Start of Information given
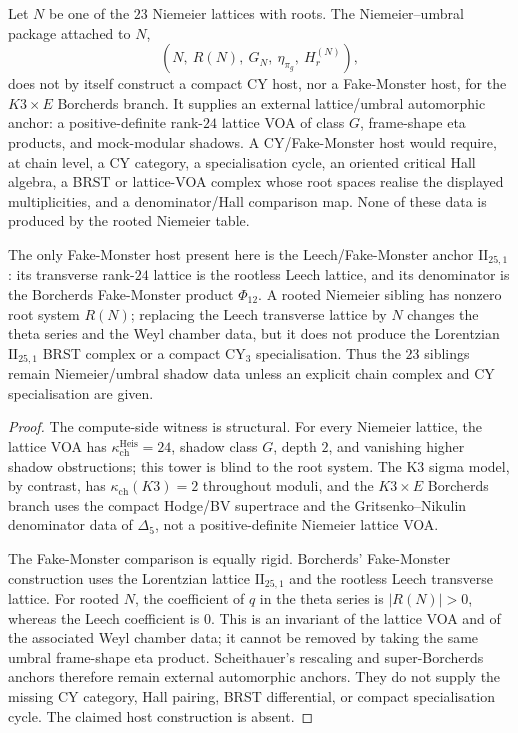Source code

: \begin{proposition}
\label{prop:non-leech-niemeier-no-cy-fake-monster-host}
Let \(N\) be one of the \(23\) Niemeier lattices with roots. The
Niemeier--umbral package attached to \(N\),
\[
 (N,\ R(N),\ G_N,\ \eta_{\pi_g},\ H^{(N)}_r),
\]
does not by itself construct a compact CY host, nor a Fake-Monster
host, for the \(K3\times E\) Borcherds branch. It supplies an
external lattice/umbral automorphic anchor: a positive-definite
rank-\(24\) lattice VOA of class \(G\), frame-shape eta products, and
mock-modular shadows. A CY/Fake-Monster host would require, at
chain level, a CY category, a specialisation cycle, an oriented
critical Hall algebra, a BRST or lattice-VOA complex whose root
spaces realise the displayed multiplicities, and a denominator/Hall
comparison map. None of these data is produced by the rooted
Niemeier table.

The only Fake-Monster host present here is the Leech/Fake-Monster
anchor \(\mathrm{II}_{25,1}\): its transverse rank-\(24\) lattice is
the rootless Leech lattice, and its denominator is the Borcherds
Fake-Monster product \(\Phi_{12}\). A rooted Niemeier sibling has
nonzero root system \(R(N)\); replacing the Leech transverse lattice
by \(N\) changes the theta series and the Weyl chamber data, but it
does not produce the Lorentzian \(\mathrm{II}_{25,1}\) BRST complex
or a compact CY$_3$ specialisation. Thus the \(23\) siblings remain
Niemeier/umbral shadow data unless an explicit chain complex and
CY specialisation are given.
\end{proposition}

\begin{proof}
The compute-side witness is structural. For every Niemeier lattice,
the lattice VOA has \(\kappa_{\mathrm{ch}}^{\mathrm{Heis}}=24\),
shadow class \(G\), depth \(2\), and vanishing higher shadow
obstructions; this tower is blind to the root system. The K3 sigma
model, by contrast, has \(\kappa_{\mathrm{ch}}(K3)=2\) throughout
moduli, and the \(K3\times E\) Borcherds branch uses the compact
Hodge/BV supertrace and the Gritsenko--Nikulin denominator data of
\(\Delta_5\), not a positive-definite Niemeier lattice VOA.

The Fake-Monster comparison is equally rigid. Borcherds'
Fake-Monster construction uses the Lorentzian lattice
\(\mathrm{II}_{25,1}\) and the rootless Leech transverse lattice.
For rooted \(N\), the coefficient of \(q\) in the theta series is
\(|R(N)|>0\), whereas the Leech coefficient is \(0\). This is an
invariant of the lattice VOA and of the associated Weyl chamber
data; it cannot be removed by taking the same umbral frame-shape
eta product. Scheithauer's rescaling and super-Borcherds anchors
therefore remain external automorphic anchors. They do not supply
the missing CY category, Hall pairing, BRST differential, or
compact specialisation cycle. The claimed host construction is
absent.
\end{proof}

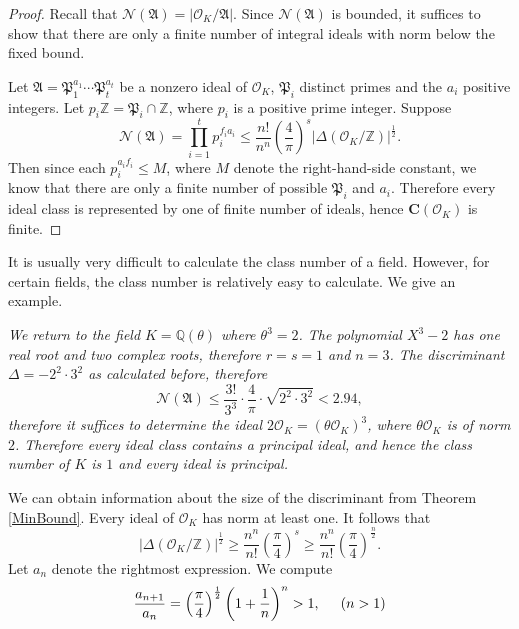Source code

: \begin{proof}
Recall that $\mathcal{N}(\mathfrak{A})=|\mathcal{O}_K/\mathfrak{A}|$. Since $\mathcal{N}(\mathfrak{A})$ is bounded, it suffices to show that there are only a finite number of integral ideals with norm below the fixed bound.\par
Let $\mathfrak{A}=\mathfrak{P}_1^{a_1}\cdots\mathfrak{P}_t^{a_t}$ be a nonzero ideal of $\mathcal{O}_K$, $\mathfrak{P}_i$ distinct primes and the $a_i$ positive integers. Let $p_i\mathbb{Z}=\mathfrak{P}_i\cap\mathbb{Z}$, where $p_i$ is a positive prime integer. Suppose 
$$
\mathcal{N} \left( \mathfrak{A} \right) =\prod_{i=1}^t{p_{i}^{f_ia_i}}\le \frac{n!}{n^n}\left( \frac{4}{\pi} \right) ^s\left| \Delta \left( \mathcal{O} _K/\mathbb{Z} \right) \right|^{\frac{1}{2}}.
$$
Then since each $p_i^{a_if_i}\le M$, where $M$ denote the right-hand-side constant, we know that there are only a finite number of possible $\mathfrak{P}_i$ and $a_i$. Therefore every ideal class is represented by one of finite number of ideals, hence $\mathbf{C}(\mathcal{O}_K)$ is finite.
\end{proof}
It is usually very difficult to calculate the class number of a field. However, for certain fields, the class number is relatively easy to calculate. We give an example.
\begin{example}\em
We return to the field $K=\mathbb{Q}(\theta)$ where $\theta^3=2$. The polynomial $X^3-2$ has one real root and two complex roots, therefore $r=s=1$ and $n=3$. The discriminant $\Delta=-2^2\cdot 3^2$ as calculated before, therefore 
$$
\mathcal{N} \left( \mathfrak{A} \right) \le \frac{3!}{3^3}\cdot \frac{4}{\pi}\cdot \sqrt{2^2\cdot 3^2}<2.94,
$$
therefore it suffices to determine the ideal $2\mathcal{O}_K=(\theta\mathcal{O}_K)^3$, where $\theta\mathcal{O}_K$ is of norm $2$. Therefore every ideal class contains a principal ideal, and hence the class number of $K$ is $1$ and every ideal is principal.
\end{example}
We can obtain information about the size of the discriminant from Theorem \ref{MinBound}. Every ideal of $\mathcal{O}_K$ has norm at least one. It follows that 
$$
\left| \Delta \left( \mathcal{O} _K/\mathbb{Z} \right) \right|^{\frac{1}{2}}\ge \frac{n^n}{n!}\left( \frac{\pi}{4} \right) ^s\ge \frac{n^n}{n!}\left( \frac{\pi}{4} \right) ^{\frac{n}{2}}.
$$
Let $a_n$ denote the rightmost expression. We compute 
$$
\frac{a_{n+1}}{a_n}=\left( \frac{\pi}{4} \right) ^{\frac{1}{2}}\left( 1+\frac{1}{n} \right) ^n>1,\hspace{0.5cm}\left( n>1 \right) 
$$
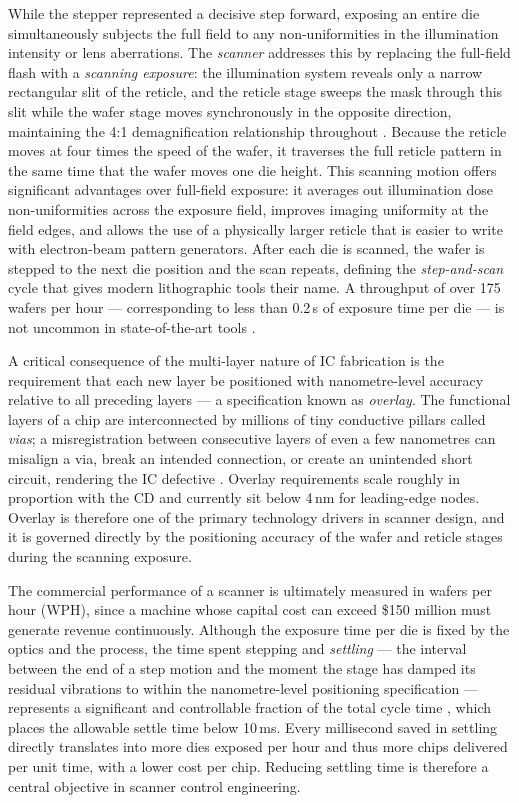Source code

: \documentclass[11pt]{article}
\theoremstyle{definition}
\begin{document}
While the stepper represented a decisive step forward, exposing an entire die simultaneously subjects the full field to any non-uniformities in the illumination intensity or lens aberrations. The \textit{scanner} addresses this by replacing the full-field flash with a \textit{scanning exposure}: the illumination system reveals only a narrow rectangular slit of the reticle, and the reticle stage sweeps the mask through this slit while the wafer stage moves synchronously in the opposite direction, maintaining the 4:1 demagnification relationship throughout \cite{Butler2011_PositionControl, Schmidt2012_UltraPrecision}. Because the reticle moves at four times the speed of the wafer, it traverses the full reticle pattern in the same time that the wafer moves one die height. This scanning motion offers significant advantages over full-field exposure: it averages out illumination dose non-uniformities across the exposure field, improves imaging uniformity at the field edges, and allows the use of a physically larger reticle that is easier to write with electron-beam pattern generators. After each die is scanned, the wafer is stepped to the next die position and the scan repeats, defining the \textit{step-and-scan} cycle that gives modern lithographic tools their name. A throughput of over 175 wafers per hour — corresponding to less than 0.2\,s of exposure time per die — is not uncommon in state-of-the-art tools \cite{Butler2011_PositionControl}.

A critical consequence of the multi-layer nature of IC fabrication is the requirement that each new layer be positioned with nanometre-level accuracy relative to all preceding layers — a specification known as \textit{overlay}. The functional layers of a chip are interconnected by millions of tiny conductive pillars called \textit{vias}; a misregistration between consecutive layers of even a few nanometres can misalign a via, break an intended connection, or create an unintended short circuit, rendering the IC defective \cite{Schmidt2012_UltraPrecision}. Overlay requirements scale roughly in proportion with the CD and currently sit below 4\,nm for leading-edge nodes. Overlay is therefore one of the primary technology drivers in scanner design, and it is governed directly by the positioning accuracy of the wafer and reticle stages during the scanning exposure.

The commercial performance of a scanner is ultimately measured in wafers per hour (WPH), since a machine whose capital cost can exceed \$150 million must generate revenue continuously. Although the exposure time per die is fixed by the optics and the process, the time spent stepping and \textit{settling} — the interval between the end of a step motion and the moment the stage has damped its residual vibrations to within the nanometre-level positioning specification — represents a significant and controllable fraction of the total cycle time \cite{Butler2011_PositionControl}, which places the allowable settle time below 10\,ms. Every millisecond saved in settling directly translates into more dies exposed per hour and thus more chips delivered per unit time, with a lower cost per chip. Reducing settling time is therefore a central objective in scanner control engineering.
\end{document}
End of Information given
Task goal -
Above are the records. Copy the lines beginning at the one that has "The Fake-Monster comparison" and ending with the one that has "is \(0\). This is an", unchanged.

Answer to this task -
The Fake-Monster comparison is equally rigid. Borcherds'
Fake-Monster construction uses the Lorentzian lattice
\(\mathrm{II}_{25,1}\) and the rootless Leech transverse lattice.
For rooted \(N\), the coefficient of \(q\) in the theta series is
\(|R(N)|>0\), whereas the Leech coefficient is \(0\). This is an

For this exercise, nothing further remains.